**Work to be completed**
Could you copy exactly the lines below, beginning at the line with "44 | Breckenridge" and stopping after the line with "conditions or constraints.", with no pictures?

╭─ Data section

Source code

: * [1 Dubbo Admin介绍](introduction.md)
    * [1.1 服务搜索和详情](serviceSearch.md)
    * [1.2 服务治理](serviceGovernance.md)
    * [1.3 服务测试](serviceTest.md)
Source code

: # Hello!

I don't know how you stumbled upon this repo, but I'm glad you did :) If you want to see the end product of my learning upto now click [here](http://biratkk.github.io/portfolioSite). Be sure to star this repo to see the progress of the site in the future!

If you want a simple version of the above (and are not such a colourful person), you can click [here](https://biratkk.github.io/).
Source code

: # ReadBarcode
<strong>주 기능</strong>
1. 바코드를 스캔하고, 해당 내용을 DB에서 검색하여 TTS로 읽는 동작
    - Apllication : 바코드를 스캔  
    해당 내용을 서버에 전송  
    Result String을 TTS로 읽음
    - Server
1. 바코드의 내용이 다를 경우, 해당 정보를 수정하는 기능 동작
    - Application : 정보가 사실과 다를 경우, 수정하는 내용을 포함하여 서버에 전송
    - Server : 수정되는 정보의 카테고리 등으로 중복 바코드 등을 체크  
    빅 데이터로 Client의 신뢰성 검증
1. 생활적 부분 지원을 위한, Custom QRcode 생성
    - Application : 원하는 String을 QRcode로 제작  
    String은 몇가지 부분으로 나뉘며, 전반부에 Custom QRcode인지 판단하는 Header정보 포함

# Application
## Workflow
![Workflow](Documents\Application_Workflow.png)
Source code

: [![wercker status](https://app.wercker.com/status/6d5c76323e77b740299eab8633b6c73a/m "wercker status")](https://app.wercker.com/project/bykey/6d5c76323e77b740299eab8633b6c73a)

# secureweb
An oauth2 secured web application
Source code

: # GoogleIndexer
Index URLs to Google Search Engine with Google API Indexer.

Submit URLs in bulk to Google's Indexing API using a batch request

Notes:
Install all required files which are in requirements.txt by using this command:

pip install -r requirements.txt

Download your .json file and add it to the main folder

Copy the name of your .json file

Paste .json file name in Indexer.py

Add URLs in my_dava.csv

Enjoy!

╰─
╭─ Data section

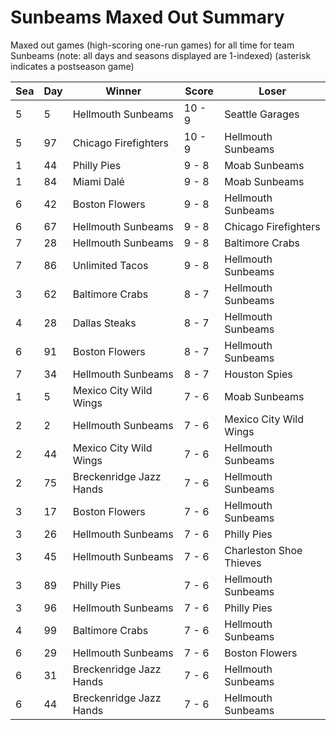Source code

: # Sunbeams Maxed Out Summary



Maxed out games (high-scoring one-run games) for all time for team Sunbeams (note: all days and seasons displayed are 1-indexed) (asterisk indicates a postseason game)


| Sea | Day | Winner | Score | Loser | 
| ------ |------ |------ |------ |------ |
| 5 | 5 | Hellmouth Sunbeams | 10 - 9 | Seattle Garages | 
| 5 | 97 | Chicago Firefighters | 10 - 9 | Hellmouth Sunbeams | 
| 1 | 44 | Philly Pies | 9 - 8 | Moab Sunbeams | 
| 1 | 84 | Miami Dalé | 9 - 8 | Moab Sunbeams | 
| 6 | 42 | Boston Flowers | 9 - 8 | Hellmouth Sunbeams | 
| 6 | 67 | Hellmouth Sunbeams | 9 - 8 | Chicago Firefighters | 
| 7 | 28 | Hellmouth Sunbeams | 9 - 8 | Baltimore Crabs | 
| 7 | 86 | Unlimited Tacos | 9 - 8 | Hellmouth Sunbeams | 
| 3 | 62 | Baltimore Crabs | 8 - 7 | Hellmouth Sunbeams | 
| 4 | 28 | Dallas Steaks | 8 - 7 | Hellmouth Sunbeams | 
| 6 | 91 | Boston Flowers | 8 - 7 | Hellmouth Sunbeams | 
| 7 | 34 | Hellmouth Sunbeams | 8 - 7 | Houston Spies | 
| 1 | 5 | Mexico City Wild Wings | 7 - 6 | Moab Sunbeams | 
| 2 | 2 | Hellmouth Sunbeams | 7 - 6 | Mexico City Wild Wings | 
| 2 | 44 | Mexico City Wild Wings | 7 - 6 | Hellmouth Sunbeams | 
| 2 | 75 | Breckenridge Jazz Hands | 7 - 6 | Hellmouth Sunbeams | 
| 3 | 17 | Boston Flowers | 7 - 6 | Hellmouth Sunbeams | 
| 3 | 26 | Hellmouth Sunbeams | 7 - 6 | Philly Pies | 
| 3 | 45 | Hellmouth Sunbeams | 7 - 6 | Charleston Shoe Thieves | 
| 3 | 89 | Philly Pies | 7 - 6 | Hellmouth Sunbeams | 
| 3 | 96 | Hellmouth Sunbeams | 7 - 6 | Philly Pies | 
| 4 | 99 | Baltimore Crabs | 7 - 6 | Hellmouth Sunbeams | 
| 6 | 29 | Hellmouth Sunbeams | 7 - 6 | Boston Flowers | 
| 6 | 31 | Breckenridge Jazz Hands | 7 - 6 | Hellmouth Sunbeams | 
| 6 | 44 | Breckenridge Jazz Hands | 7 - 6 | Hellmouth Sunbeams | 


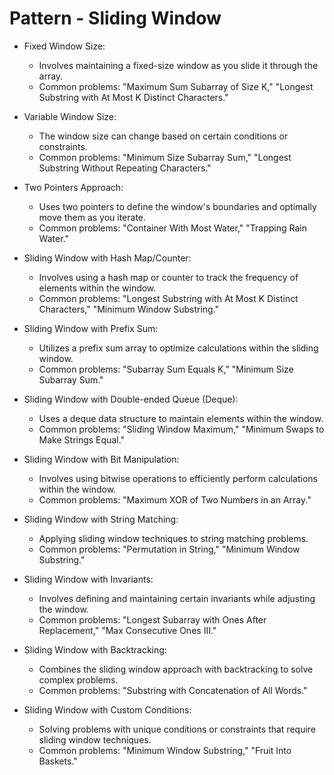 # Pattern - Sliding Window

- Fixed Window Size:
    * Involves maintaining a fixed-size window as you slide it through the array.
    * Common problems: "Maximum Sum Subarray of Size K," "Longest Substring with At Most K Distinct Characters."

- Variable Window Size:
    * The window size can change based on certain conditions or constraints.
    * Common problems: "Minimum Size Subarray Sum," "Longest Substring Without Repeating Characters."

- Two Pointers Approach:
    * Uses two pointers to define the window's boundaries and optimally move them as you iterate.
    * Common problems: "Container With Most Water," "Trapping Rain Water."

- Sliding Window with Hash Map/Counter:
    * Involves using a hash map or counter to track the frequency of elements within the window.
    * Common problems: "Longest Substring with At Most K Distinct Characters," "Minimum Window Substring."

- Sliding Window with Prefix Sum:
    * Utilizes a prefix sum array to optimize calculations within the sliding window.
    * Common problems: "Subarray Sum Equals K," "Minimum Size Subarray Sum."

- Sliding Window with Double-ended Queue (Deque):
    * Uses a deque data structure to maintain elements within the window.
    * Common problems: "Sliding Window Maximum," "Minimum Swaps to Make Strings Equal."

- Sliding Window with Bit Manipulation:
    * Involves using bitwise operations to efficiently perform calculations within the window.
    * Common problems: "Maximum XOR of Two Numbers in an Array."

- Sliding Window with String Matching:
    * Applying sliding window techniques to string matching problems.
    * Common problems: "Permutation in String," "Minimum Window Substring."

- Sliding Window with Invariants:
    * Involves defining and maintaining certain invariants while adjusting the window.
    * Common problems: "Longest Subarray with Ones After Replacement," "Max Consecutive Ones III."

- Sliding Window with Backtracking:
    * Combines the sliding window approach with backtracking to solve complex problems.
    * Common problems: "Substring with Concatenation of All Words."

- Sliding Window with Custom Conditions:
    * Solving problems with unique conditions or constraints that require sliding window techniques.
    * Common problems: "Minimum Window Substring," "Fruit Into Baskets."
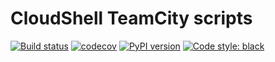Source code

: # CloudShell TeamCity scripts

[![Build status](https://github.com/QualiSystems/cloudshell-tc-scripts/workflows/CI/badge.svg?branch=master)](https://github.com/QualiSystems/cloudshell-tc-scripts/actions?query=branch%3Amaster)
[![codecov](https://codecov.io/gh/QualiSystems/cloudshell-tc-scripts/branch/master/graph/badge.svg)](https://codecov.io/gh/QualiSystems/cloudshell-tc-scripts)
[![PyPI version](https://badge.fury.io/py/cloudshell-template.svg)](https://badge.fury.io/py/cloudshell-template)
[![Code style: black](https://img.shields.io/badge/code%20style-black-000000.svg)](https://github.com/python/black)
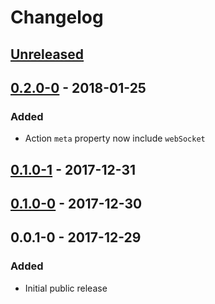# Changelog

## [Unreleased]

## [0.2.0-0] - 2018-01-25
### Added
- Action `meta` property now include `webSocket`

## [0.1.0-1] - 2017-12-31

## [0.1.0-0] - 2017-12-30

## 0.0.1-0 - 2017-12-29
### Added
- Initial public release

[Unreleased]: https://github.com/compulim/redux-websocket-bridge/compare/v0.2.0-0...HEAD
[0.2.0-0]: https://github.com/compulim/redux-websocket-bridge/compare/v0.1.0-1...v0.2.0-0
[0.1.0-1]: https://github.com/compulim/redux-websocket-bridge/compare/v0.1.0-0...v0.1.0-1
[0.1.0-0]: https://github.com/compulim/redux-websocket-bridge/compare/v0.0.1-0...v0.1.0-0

╰─
╭─ Data section

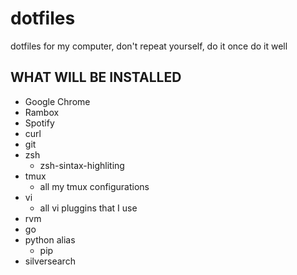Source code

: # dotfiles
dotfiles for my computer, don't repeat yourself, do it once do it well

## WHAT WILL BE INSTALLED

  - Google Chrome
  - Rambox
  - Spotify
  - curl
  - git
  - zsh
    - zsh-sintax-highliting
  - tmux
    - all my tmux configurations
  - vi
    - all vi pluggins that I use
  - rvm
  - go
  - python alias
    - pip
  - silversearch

╰─

**Result of this task**
| 6 | 44 | Breckenridge Jazz Hands | 7 - 6 | Hellmouth Sunbeams | 


 # Pattern - Sliding Window

- Fixed Window Size:
    * Involves maintaining a fixed-size window as you slide it through the array.
    * Common problems: "Maximum Sum Subarray of Size K," "Longest Substring with At Most K Distinct Characters."

- Variable Window Size:
    * The window size can change based on certain conditions or constraints.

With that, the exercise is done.